看来你的年纪也有四十出头了,这四十多年来,总有些事你是不愿再提,或者有些人你不想再见。有的人曾经对不起你,也许你想过要杀了他们,但是你不敢,又或者你觉得不值得。其实杀一个人,很容易。
——《东邪西毒》欧阳锋
下面讲的几件事,基本都是真人真事。只是这些事里的当事人,大部分可能还活着,有些人甚至到今天也仍然在原来的地方生活。所以这里所有人的名字、地点、时间,我都做了处理。不是为了装神弄鬼,也不是为了给故事增加什么传奇色彩,纯粹是为了不给这些人的现实生活带来不必要的麻烦。
很多从和平社会长大的人,对暴力有一种非常影视化的理解。尤其是中国这二十年互联网短视频看多了以后,一提“狠人”“社会大哥”“黑社会”,脑子里马上浮现出来的就是纹身、光头、雪茄、奔驰、路虎、甩棍、西瓜刀,再配个《乱世巨星》的BGM,好像这帮人每天最大的爱好就是违反《刑法》目录。
其实根本不是那么回事。
真正长期混社会的人,对暴力这个东西的使用,往往比普通人谨慎得多。因为他们比普通人更知道暴力真正的成本。很多人一辈子最大的误区,就是把暴力理解成“谁更能打”。其实真正决定很多事结果的,从来不是武力值。
而是:
谁更愿意承担后果。
或者说得再直白一点:
谁更不怕把事情做绝。
很多和平年代成长起来的人,其实根本没有真正理解过普通人会遭遇的暴力是什么。他们总觉得暴力一定是电影里那种几十个人拿西瓜刀在街上对砍。其实普通人真正会遭遇的暴力,大部分都非常低烈度、低成本、长期化。
比如在你家门口泼油漆,砸你家玻璃,半夜敲门,给你单位打电话,跟着你,让你知道有人在盯着你。这些东西成本极低,但会长期给人制造精神压力。
因为真正有效的暴力,从来不是“伤害你”。
而是“让你一直紧张”。
我后来做过一段时间财务工作。就是普通人说的“收账”,一说到收账一般人马上脑子里就是砍人、断手、活埋。其实不是。真正长期混社会的人,对暴力的使用反而非常谨慎。因为他们比普通人更知道暴力真正的成本。首先,不会有人把钱借给一个完全没有偿还能力的人。尤其九十年代那会儿,高利贷这东西根本不像现在短视频里讲得那么神。普通人很多连高利贷门朝哪儿开都不知道。
至于什么摘器官、逼良为娼,那更是都市传说。器官买卖这种东西,没有医院体系、运输体系、配型体系,甚至某种官方默许,普通帮会根本玩不了。

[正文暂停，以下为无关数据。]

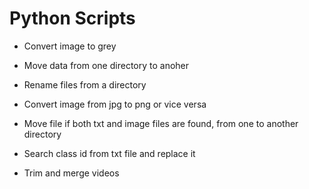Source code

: # Python Scripts





- Convert image to grey

- Move data from one directory to anoher

- Rename files from a directory

- Convert image from jpg to png or vice versa 

- Move file if both txt and image files are found, from one to another directory 

- Search class id from txt file and replace it

- Trim and merge videos

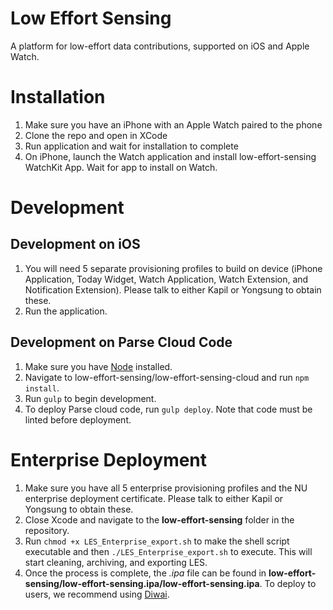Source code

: # Low Effort Sensing
A platform for low-effort data contributions, supported on iOS and Apple Watch.

# Installation
1. Make sure you have an iPhone with an Apple Watch paired to the phone
2. Clone the repo and open in XCode
3. Run application and wait for installation to complete
4. On iPhone, launch the Watch application and install low-effort-sensing WatchKit App. Wait for app to install on Watch.

# Development
## Development on iOS
1. You will need 5 separate provisioning profiles to build on device (iPhone Application, Today Widget, Watch Application, Watch Extension, and Notification Extension). Please talk to either Kapil or Yongsung to obtain these.
2. Run the application.

## Development on Parse Cloud Code
1. Make sure you have [Node](https://nodejs.org/en/) installed.
2. Navigate to low-effort-sensing/low-effort-sensing-cloud and run `npm install`.
3. Run `gulp` to begin development.
4. To deploy Parse cloud code, run `gulp deploy`. Note that code must be linted before deployment.

# Enterprise Deployment
1. Make sure you have all 5 enterprise provisioning profiles and the NU enterprise deployment certificate. Please talk to either Kapil or Yongsung to obtain these.
2. Close Xcode and navigate to the **low-effort-sensing** folder in the repository.
3. Run `chmod +x LES_Enterprise_export.sh` to make the shell script executable and then `./LES_Enterprise_export.sh` to execute. This will start cleaning, archiving, and exporting LES.
4. Once the process is complete, the *.ipa* file can be found in **low-effort-sensing/low-effort-sensing.ipa/low-effort-sensing.ipa**. To deploy to users, we recommend using [Diwai](https://www.diawi.com/).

而且很多普通人还有一个特别搞笑的误区,总觉得自己哪天会碰见真正的“黑社会”。其实大概率碰不上。真正的黑社会平时都懒得正眼看你。你大概率碰到的,也就是昆山龙哥那种货色。一身纹身,看着挺唬人,实际上一碰就碎。很多这种人,本质上不过是一些没怎么受过教育、身体也未必多好、喜欢模仿影视剧的小混混。真打起来,你稍微练过几年拳击、散打,未必怕他。
但问题是:
账不是这么算的。
昆山龙哥就是特别典型的例子。一身纹身,看着吓人,社会大哥派头十足,结果真碰上事,被一个拿刀反抗的普通人几下就弄死了。很多人后来分析什么“龙哥战斗力不行”,这纯属扯淡。真正的问题根本不在“战斗力”。
真正的问题是:
你敢不敢承担后果。
九十年代袁彪在广东拍《马戏情未了》的时候,我跟当地一些十六七岁的小烂仔去片场要钱。你别看人家是香港大明星,照样老老实实给。为什么?因为人家知道账不是那么算的。不是“我今天能不能打赢这几个小孩”,而是“我有没有必要为了这点事,后面跟一帮烂仔没完没了”。

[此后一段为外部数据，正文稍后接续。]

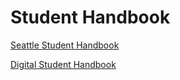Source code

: # Student Handbook

[Seattle Student Handbook](https://drive.google.com/file/d/1aNZ4Y_OOIaDXRhkNxHfZWgIIxH8eLDPe/view?usp=sharing)

[Digital Student Handbook](https://drive.google.com/file/d/1Nq5tTMQiXnrF8FfNEzJGHDpi8TorjQdy/view?usp=sharing)
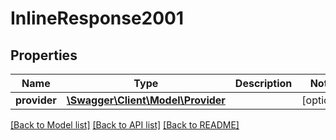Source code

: # InlineResponse2001

## Properties
Name | Type | Description | Notes
------------ | ------------- | ------------- | -------------
**provider** | [**\Swagger\Client\Model\Provider**](Provider.md) |  | [optional] 

[[Back to Model list]](../README.md#documentation-for-models) [[Back to API list]](../README.md#documentation-for-api-endpoints) [[Back to README]](../README.md)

很多和平年代成长起来的人,其实从来没有真正理解过普通人会遭遇的暴力是什么。他们总觉得暴力一定是电影里那种几十个人拿西瓜刀在街上对砍。其实普通人真正会遭遇的暴力,大部分时候都非常安静。
甚至很礼貌。
之前广东有个事,一个城管还是联防队的队长,长期欺负一对开小店的夫妻。甚至直接在店里强奸那女的。那男的躲在屋里拿手机录像。后来事情曝光,网上很多人义愤填膺,骂什么畜生、人渣。
其实真正可怕的根本不是这个。
真正可怕的是:
这事已经把这一家人毁了。
那个男的后面大概率一辈子都过不去。因为他会永远记得,自己当时躲在屋里拍视频,没敢冲出去。那个女的后面也大概率过不去。因为这种东西一旦发生,它会像毒一样进到生活里。很多这种夫妻最后都会离婚。女的会觉得男的窝囊废,没有保护自己。男的会觉得这个女人“被别人碰过”。两个人后半辈子继续躺在一张床上,那个画面都会不断翻上来。
而最可怕的是:
这个东西本来一开始其实是可以避免的。
很多人根本不理解这一点。他们总觉得“忍一忍算了”。问题是很多事你一旦开始忍,后面就不会结束。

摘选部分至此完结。